Tuesday 8 July 2014

Losing The Past





Those who follow the Dilbert cartoons will know that the world of software engineering is a strange and mysterious one where the precept "if something can go wrong it will go wrong" rules, as well as unintended consequences and the disasters implicit in complexity.

It is not just the engineers, too often their managers are little aware of exactly what they do, and sometimes why, and can entertain fanciful ideas of what is possible or worse what would be nice to have but does not make sense in terms of what is wanted.

One gross example of this occurred a few weeks ago on the Find My Past web site, one of the major subscription ancestry sites used by a great many searchers of family and people.  The managers ditched a serviceable old fashioned, relatively easy to use, search system for a flashy whizz bang complicated one that had one major fault.

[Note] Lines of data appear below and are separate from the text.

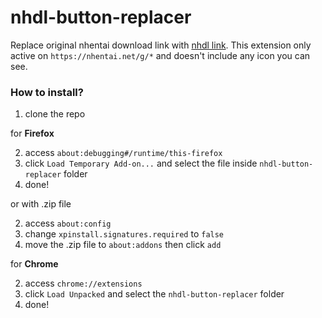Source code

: # nhdl-button-replacer

Replace original nhentai download link with [nhdl link](https://nhdl2.herokuapp.com/).
This extension only active on `https://nhentai.net/g/*` and doesn't include any icon you can see.

### How to install?
1. clone the repo

for **Firefox**

2. access `about:debugging#/runtime/this-firefox`
3. click `Load Temporary Add-on...` and select the file inside `nhdl-button-replacer` folder
4. done!

or with .zip file

2. access `about:config`
3. change `xpinstall.signatures.required` to `false`
4. move the .zip file to `about:addons` then click `add`

for **Chrome**

2. access `chrome://extensions`
3. click `Load Unpacked` and select the `nhdl-button-replacer` folder
4. done!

This was that it became almost impossible to search the records in any way that made sense and a task that once took minutes or even seconds became hours and days and even then with little hope.

The complaints came from both ordinary people wanting a straightforward service and experienced genealogists who knew how to research from the days when it was necessary to go to the original documents.

A TV programme which makes use of this site, with others, is the BBC "Who Do You think You Are" taking a quick look at part of the family history of well known people.  The older episodes that have gone to the "Yesterday" channel on satellite are sponsored there by Find My Past.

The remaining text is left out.